El Usurpador no gobernaba, sino que su voluntad parecía únicamente querer desangrar la ciudad rápidamente, agostarla como hace un fuego con un bosque. No promulgó edictos, no se interesó por establecer un orden sobre la urbe conquistada, sino que se limitó a regodearse en el caos y la destrucción que provocaban sus hombres.
Las casas fueron saqueadas de todo lo que los conquistadores
consideraron valioso. Los templos, quemados y profanados. Las páginas de todos
los libros de la ciudad fueron arrancadas y arrojadas al viento, languideciendo
junto a la sangre de sus habitantes, perdiéndose incontables generaciones de
conocimiento. Los antiguos ciudadanos fueron convertidos en ganado, encerrados
en jaulas mugrientas y obligados a participar en sádicos y obscenos
entretenimientos. Los niños desaparecieron.
Hombres y mujeres fueron torturados, obligados a luchar entre
sí para diversión de sus nuevos amos. Ni siquiera los muertos tuvieron
descanso, ya que también se perturbó su descanso. Se derribaron las puertas de
los cementerios, se destruyeron y saquearon las tumbas y los mausoleos. Se
desenterraron incontables cadáveres y se les arrebataron las ofrendas fúnebres que pudieran tener con ellos. Nada estaba a salvo de los buitres
carroñeros que habían tomado la ciudad. Orinaron y defecaron sobre las tumbas
de los personajes más insignes, aquellos que les habían plantado
cara durante generaciones, evitando una invasión que, al final, había ocurrido
pese a todos sus esfuerzos.
Comieron y bebieron, torturaron, saquearon y
profanaron más allá de cualquier redención posible. Mutilaron cuerpos y
lo mismo hicieron con las almas de los habitantes de la ciudad. Asesinaban por
gusto, respondiendo a su interminable sed de sangre, alimentada por siglos de
odio y luchas, disfrutando, por fin, de su gran victoria.

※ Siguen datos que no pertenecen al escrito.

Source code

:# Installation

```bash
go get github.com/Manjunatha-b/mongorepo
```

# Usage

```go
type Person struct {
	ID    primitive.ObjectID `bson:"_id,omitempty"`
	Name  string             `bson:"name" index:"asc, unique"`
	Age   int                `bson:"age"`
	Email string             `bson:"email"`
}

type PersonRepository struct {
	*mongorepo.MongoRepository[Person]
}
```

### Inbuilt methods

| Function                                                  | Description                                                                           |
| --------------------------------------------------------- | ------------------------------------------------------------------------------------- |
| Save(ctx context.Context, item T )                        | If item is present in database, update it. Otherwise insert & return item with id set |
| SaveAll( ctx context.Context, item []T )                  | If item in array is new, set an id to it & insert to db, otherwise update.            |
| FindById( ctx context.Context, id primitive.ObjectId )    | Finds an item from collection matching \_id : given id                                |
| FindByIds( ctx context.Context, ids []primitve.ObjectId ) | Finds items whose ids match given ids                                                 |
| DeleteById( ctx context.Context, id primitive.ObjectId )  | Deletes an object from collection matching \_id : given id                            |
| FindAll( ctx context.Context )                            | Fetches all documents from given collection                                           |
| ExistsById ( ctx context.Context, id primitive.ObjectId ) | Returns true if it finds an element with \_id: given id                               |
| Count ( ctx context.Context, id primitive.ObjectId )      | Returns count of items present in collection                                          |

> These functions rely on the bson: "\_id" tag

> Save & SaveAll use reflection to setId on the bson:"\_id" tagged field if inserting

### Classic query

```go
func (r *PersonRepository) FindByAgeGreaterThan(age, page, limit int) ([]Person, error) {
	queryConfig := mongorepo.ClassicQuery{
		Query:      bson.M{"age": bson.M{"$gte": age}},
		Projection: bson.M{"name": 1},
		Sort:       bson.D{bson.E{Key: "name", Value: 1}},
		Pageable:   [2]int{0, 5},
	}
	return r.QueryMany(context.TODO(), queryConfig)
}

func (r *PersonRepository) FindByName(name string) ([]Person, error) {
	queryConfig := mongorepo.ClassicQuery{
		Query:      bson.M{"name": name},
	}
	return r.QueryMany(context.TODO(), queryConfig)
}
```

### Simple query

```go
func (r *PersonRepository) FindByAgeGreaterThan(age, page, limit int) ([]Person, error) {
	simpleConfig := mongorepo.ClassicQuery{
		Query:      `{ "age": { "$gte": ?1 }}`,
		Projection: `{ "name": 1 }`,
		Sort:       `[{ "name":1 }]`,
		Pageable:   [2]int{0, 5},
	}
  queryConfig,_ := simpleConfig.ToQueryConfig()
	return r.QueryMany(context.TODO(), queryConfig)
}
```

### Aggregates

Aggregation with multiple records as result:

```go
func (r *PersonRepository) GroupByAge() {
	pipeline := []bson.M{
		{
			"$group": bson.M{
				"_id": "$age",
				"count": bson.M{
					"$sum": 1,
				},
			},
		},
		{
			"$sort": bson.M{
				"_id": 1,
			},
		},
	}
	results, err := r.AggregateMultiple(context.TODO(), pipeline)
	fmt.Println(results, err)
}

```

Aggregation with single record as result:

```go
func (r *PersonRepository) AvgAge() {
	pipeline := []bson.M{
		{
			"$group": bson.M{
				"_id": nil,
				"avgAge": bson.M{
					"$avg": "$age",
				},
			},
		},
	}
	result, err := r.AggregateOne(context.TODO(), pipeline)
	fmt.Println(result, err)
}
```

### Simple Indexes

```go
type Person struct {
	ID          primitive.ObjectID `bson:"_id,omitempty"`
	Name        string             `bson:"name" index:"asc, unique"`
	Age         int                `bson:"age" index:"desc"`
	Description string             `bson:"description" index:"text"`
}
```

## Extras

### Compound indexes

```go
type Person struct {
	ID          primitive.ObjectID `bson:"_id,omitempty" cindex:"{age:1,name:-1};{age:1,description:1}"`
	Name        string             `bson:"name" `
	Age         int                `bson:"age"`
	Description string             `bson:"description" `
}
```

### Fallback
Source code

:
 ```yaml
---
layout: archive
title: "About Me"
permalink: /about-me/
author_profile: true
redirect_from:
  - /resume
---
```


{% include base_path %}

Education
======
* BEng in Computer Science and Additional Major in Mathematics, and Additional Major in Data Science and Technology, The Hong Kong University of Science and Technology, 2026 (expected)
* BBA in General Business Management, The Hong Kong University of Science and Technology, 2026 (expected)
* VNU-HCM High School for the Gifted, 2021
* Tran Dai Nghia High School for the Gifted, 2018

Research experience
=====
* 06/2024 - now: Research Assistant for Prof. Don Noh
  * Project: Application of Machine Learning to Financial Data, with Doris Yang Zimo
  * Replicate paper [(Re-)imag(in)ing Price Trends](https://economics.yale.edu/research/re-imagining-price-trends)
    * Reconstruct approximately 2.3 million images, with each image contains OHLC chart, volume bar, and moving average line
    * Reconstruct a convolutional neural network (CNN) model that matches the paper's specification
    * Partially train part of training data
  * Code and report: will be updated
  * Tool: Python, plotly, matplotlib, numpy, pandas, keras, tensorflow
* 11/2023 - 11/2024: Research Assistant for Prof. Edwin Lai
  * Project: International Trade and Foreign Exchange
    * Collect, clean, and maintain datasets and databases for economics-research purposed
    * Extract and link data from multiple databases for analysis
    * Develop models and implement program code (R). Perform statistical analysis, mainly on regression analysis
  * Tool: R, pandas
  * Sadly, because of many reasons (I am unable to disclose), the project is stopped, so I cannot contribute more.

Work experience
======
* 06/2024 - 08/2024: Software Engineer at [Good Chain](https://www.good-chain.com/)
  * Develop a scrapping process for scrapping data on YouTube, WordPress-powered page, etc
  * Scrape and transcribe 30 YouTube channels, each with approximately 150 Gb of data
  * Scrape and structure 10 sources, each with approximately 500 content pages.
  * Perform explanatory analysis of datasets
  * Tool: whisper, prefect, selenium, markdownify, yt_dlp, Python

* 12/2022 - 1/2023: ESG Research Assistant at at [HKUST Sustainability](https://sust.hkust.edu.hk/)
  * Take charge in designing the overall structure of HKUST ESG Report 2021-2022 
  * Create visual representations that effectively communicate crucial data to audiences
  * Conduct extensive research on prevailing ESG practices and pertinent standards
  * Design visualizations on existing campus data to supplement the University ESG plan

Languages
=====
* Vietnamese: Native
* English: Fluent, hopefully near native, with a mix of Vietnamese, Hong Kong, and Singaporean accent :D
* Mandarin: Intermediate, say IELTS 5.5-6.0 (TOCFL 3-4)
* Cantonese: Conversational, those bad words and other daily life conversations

A los pocos días ya sólo quedaba una docena de habitantes con
vida. El genocidio casi había terminado, pero al Usurpador le quedaba una
última atrocidad que cometer antes de acabar lo que había venido a hacer. Se
preparó un banquete final, uno espléndido, en lo que habían sido los jardines
dedicados a Fyala, antaño verdes y frondosos, habitados por animales tranquilos
y apacibles, ahora convertidos en un erial ceniciento, una poza encharcada y
maloliente de la que emanaba la pestilencia del agua estancada, la madera
quemada y la muerte.
Los supervivientes, apenas una docena, fueron dispuestos en una mesa en la que sirvieron sabrosas carnes, deliciosas piezas con la piel tostada y crujiente con guarniciones de patatas y verduras y asados con toques ahumados con deliciosas salsas. Después de semanas de hambre y penurias inconcebibles, después de sufrir más de lo que era humanamente soportable, sus mentes, frágiles, terminaron por quebrarse y comieron, sabiendo aquella su última cena.

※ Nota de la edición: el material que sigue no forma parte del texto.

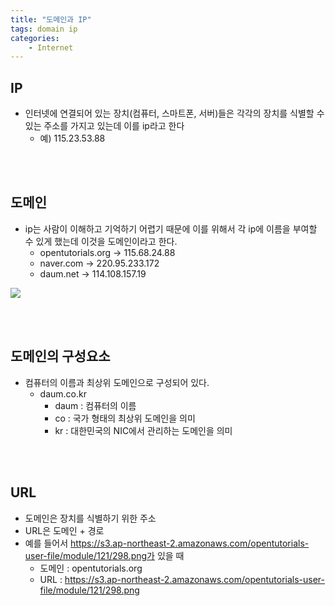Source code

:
 ```yaml
---
title: "도메인과 IP"
tags: domain ip
categories: 
    - Internet
---
```


## IP
- 인터넷에 연결되어 있는 장치(컴퓨터, 스마트폰, 서버)들은 각각의 장치를 식별할 수 있는 주소를 가지고 있는데 이를 ip라고 한다
    - 예) 115.23.53.88
<br>
<br>

## 도메인
- ip는 사람이 이해하고 기억하기 어렵기 때문에 이를 위해서 각 ip에 이름을 부여할 수 있게 했는데 이것을 도메인이라고 한다.
    - opentutorials.org -> 115.68.24.88
    - naver.com -> 220.95.233.172
    - daum.net -> 114.108.157.19

![](https://s3.ap-northeast-2.amazonaws.com/opentutorials-user-file/module/121/298.png)

<br>
<br>

## 도메인의 구성요소
- 컴퓨터의 이름과 최상위 도메인으로 구성되어 있다.
    - daum.co.kr
        - daum : 컴퓨터의 이름
        - co : 국가 형태의 최상위 도메인을 의미
        - kr : 대한민국의 NIC에서 관리하는 도메인을 의미

<br>
<br>

## URL
- 도메인은 장치를 식별하기 위한 주소
- URL은 도메인 + 경로
- 예를 들어서 https://s3.ap-northeast-2.amazonaws.com/opentutorials-user-file/module/121/298.png가 있을 때
    - 도메인 : opentutorials.org
    - URL : https://s3.ap-northeast-2.amazonaws.com/opentutorials-user-file/module/121/298.png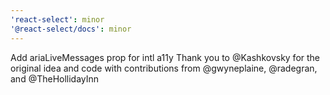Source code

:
 ```yaml
---
'react-select': minor
'@react-select/docs': minor
---
```


Add ariaLiveMessages prop for intl a11y
Thank you to @Kashkovsky for the original idea and code with contributions from @gwyneplaine, @radegran, and @TheHollidayInn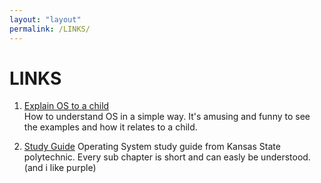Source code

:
 ```yaml
---
layout: "layout"
permalink: /LINKS/
---
```


# LINKS

1. [Explain OS to a child](https://www.quora.com/How-do-I-explain-what-an-operating-system-is-to-a-child)<br>
How to understand OS in a simple way.
It's amusing and funny to see the examples and how it relates to a child.

2. [Study Guide](http://faculty.salina.k-state.edu/tim/ossg/index.html)
Operating System study guide from Kansas State polytechnic.
Every sub chapter is short and can easly be understood. (and i like purple)


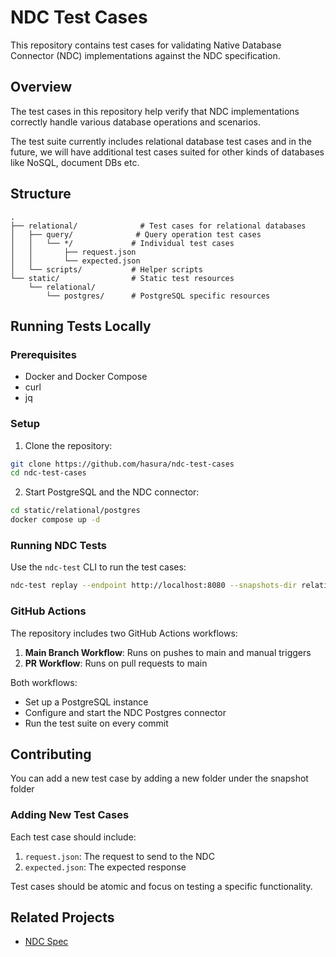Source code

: # NDC Test Cases

This repository contains test cases for validating Native Database Connector (NDC) implementations against the NDC specification.

## Overview

The test cases in this repository help verify that NDC implementations correctly handle various database operations and scenarios. 

The test suite currently includes relational database test cases and in the future, we will have additional test cases suited for other 
kinds of databases like NoSQL, document DBs etc.

## Structure

```
.
├── relational/              # Test cases for relational databases
│   ├── query/              # Query operation test cases
│   │   └── */             # Individual test cases
│   │       ├── request.json
│   │       └── expected.json
│   └── scripts/           # Helper scripts
└── static/                # Static test resources
    └── relational/       
        └── postgres/      # PostgreSQL specific resources
```

## Running Tests Locally

### Prerequisites

- Docker and Docker Compose
- curl
- jq

### Setup

1. Clone the repository:
```bash
git clone https://github.com/hasura/ndc-test-cases
cd ndc-test-cases
```

2. Start PostgreSQL and the NDC connector:
```bash
cd static/relational/postgres
docker compose up -d
```

### Running NDC Tests 

Use the `ndc-test` CLI to run the test cases:

```bash
ndc-test replay --endpoint http://localhost:8080 --snapshots-dir relational
```

### GitHub Actions

The repository includes two GitHub Actions workflows:

1. **Main Branch Workflow**: Runs on pushes to main and manual triggers
2. **PR Workflow**: Runs on pull requests to main

Both workflows:
- Set up a PostgreSQL instance
- Configure and start the NDC Postgres connector
- Run the test suite on every commit

## Contributing

You can add a new test case by adding a new folder under the snapshot folder 

### Adding New Test Cases

Each test case should include:
1. `request.json`: The request to send to the NDC
2. `expected.json`: The expected response

Test cases should be atomic and focus on testing a specific functionality.


## Related Projects

- [NDC Spec](https://github.com/hasura/ndc-spec)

El Usurpador aguardó a que terminaran el primer plato e hizo
que les sirvieran de nuevo. Cuando el segundo plato también estuvo vacío,
volvió a llenarlos. Y así ocurrió una tercera vez. Ya estaban llenos, pero él los
obligó a seguir comiendo, forzando sus gargantas y sus estómagos, debilitados
por el largo ayuno. Los supervivientes sufrían una nueva agonía, un nuevo dolor
que hasta ese momento les había sido desconocido... pero que era en realidad un
simple preludio.
Cuando ya no pudieron más, cuando tuvieron la tripa hinchada
más allá de lo posible, cuando las náuseas los asaltaban y la sola visión del
banquete los torturaba, sólo entonces el Usurpador consideró que estaban
preparados para el final. Los conquistadores, entonces, llegaron a la zona del
banquete al ritmo de tambores y zampoñas, tocando los ritmos oscuros y
primitivos que tanto les gustaban. Bailaban mientras sostenían entre sus brazos
cuerpos humanos que habían sufrido terribles mutilaciones. A ese le faltaba una
pierna, a este otro, un brazo; al de más allá lo habían abierto en canal y
vaciado por dentro; un cuarto era apenas un torso con cabeza...

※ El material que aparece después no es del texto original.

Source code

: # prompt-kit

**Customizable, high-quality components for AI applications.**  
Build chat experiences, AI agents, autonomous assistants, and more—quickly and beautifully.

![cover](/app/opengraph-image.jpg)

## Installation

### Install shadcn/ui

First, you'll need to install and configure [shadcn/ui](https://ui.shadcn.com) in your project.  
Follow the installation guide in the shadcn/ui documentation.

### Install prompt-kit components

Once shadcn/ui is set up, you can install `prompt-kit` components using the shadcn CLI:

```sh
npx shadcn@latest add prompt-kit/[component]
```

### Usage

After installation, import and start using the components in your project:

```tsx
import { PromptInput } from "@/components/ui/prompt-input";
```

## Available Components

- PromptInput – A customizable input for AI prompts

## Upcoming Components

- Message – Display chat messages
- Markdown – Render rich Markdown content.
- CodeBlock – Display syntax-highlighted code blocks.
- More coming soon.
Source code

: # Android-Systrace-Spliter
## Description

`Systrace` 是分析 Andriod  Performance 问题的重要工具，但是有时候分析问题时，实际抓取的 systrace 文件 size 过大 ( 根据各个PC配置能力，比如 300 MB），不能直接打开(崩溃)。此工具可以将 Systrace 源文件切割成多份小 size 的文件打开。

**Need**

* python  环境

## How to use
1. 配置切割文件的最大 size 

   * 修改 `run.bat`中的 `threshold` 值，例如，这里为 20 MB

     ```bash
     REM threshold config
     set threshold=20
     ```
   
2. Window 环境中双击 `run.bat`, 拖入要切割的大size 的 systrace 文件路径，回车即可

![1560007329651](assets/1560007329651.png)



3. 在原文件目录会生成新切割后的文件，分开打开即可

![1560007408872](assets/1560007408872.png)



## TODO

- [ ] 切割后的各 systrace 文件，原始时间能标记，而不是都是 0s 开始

Los supervivientes comenzaron a distinguir en algunos platos
de la mesa formas terroríficamente conocidas y comprendieron entonces la
naturaleza de su banquete, la burla, el brutal sadismo nacido de unas almas de
un color tan negro como el limo burbujeante del infierno. El Usurpador saboreó
su terror, su dolor, su asco y su culpa. Y entonces, sólo entonces, acabó con
ellos.
Así fue profanada la ciudad de Lar'es.
Esa última noche durmieron en la ciudad con la mente puesta en la marcha del día siguiente, en las futuras batallas, en lo que harían con la siguiente ciudad que conquistaran. La ciudad permanecía en silencio, acabados los festejos. Ya no había prisioneros que torturar ni mujeres con las que disfrutar, así que todos dormían. Ninguno de ellos haría realidad esos brutales sueños.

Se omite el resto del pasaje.